If it's empty and crumbling, I doubt it's all that valuable to be repurposed for housing or anything else. I did note the other day in the very small downtown of a nearby minor city that the the ancient travel agent is now a party supply store. But, really, there's not a lot in that downtown.
The point of LVT is right there in the name: it is the land that has value. "Location, location, location" is an old cliche for a reason.

If you let your property go empty and crumble, the Land Value Tax is there to provide the incentive for you to either fix up the property and actually use it, or sell it to someone who will.

What if nobody wants to buy it and you can't pay the tax?
The state takes it, and then can either sell it off or use it. This makes it easier to do things than trying to find who owns a probably abandoned property.
Or it just decays without a real owner.
The same thing you do now when you can't sell a piece of land: you lower the price.

In addition to what others said, in this case the land is obviously not worth very much, and thus the taxes are also minuscule.

Then it’s worthless and the state will take abandoned land for $0.00.

If the land is worth less than nothing (contaminated etc) then there should have been a bond involved to ensure the clean up fee was collected.

This is essentially saying "There's no hope; no one will ever return to downtown, no matter what!"... in a thread trying to find ways to prove that wrong.
Though I am pro-LVT, I don't think this will help in the current situation.
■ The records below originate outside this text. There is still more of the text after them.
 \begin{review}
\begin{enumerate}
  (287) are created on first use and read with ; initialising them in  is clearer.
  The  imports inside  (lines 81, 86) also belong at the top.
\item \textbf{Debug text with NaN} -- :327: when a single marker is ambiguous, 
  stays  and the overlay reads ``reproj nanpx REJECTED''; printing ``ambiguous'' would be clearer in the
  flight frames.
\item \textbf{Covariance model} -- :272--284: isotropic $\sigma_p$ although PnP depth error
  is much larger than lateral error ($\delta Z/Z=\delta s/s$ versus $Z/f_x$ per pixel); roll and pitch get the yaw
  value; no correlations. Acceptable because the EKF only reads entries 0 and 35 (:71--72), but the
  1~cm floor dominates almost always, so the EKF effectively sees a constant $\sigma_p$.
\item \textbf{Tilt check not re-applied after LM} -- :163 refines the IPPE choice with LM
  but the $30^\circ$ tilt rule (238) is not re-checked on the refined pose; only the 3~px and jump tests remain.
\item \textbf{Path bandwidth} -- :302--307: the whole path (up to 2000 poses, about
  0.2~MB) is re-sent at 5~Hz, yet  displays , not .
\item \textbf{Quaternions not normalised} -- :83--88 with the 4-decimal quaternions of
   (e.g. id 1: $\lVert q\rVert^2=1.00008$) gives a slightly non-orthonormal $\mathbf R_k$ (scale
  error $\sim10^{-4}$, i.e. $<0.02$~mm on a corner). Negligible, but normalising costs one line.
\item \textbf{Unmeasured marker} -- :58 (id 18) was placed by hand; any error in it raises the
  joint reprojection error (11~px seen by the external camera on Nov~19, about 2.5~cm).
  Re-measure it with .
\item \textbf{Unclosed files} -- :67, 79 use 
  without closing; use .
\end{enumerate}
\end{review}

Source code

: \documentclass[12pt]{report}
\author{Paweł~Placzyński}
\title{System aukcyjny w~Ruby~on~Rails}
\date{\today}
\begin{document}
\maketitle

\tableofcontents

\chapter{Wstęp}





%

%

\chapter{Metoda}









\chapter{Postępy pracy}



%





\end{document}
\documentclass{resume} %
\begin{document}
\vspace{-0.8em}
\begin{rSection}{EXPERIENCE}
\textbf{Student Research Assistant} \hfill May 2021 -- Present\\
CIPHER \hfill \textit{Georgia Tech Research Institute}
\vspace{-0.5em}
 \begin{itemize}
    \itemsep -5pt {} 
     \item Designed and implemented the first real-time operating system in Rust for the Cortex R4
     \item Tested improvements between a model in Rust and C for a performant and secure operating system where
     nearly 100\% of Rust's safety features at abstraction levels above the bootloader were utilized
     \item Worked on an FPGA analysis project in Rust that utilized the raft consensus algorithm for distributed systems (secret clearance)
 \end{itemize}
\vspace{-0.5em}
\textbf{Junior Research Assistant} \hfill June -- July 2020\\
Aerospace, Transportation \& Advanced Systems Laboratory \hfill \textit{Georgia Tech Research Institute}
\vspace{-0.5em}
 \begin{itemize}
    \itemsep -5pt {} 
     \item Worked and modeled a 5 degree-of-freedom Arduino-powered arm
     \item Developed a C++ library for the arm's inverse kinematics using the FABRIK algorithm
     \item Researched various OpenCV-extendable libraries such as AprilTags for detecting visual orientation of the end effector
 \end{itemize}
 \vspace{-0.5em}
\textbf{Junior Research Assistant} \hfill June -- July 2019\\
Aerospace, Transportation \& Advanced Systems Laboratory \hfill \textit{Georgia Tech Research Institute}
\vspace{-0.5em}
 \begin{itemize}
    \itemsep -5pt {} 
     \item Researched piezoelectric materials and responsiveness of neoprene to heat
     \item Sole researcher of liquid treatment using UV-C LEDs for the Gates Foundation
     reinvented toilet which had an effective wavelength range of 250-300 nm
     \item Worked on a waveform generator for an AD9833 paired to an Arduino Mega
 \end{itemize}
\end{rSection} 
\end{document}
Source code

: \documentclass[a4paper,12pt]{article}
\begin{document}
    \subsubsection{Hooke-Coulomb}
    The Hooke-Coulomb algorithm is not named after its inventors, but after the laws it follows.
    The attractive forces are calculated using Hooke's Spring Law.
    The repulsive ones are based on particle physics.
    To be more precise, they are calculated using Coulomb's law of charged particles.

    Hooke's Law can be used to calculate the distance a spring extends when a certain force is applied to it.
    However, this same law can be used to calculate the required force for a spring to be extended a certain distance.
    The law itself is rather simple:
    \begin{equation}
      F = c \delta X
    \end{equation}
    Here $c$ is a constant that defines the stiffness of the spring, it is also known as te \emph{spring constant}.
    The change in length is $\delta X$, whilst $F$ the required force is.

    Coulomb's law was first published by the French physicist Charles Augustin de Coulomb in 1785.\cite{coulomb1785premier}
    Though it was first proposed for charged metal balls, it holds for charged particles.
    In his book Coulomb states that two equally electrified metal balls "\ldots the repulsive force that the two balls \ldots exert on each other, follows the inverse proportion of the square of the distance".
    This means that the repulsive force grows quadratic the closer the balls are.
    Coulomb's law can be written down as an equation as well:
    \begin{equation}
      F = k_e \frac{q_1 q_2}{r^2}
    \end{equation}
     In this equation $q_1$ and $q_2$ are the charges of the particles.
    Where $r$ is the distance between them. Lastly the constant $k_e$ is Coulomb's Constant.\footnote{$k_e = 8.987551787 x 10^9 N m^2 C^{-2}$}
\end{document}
The owner, the bank, and the city all wish to maintain the illusion that a $10M building from 2010 is still worth at least $10M today, even vacant. No party wishes to realize the loss in value. Occasionally, the city may try to punish vacancy with a tax, which is still about additional revenue and not about realizing diminished value.

Let’s assume that 10m is the land and it’s a 5% tax. That means the bank is paying 500k a year to keep an empty property. That’s real cash flow problems.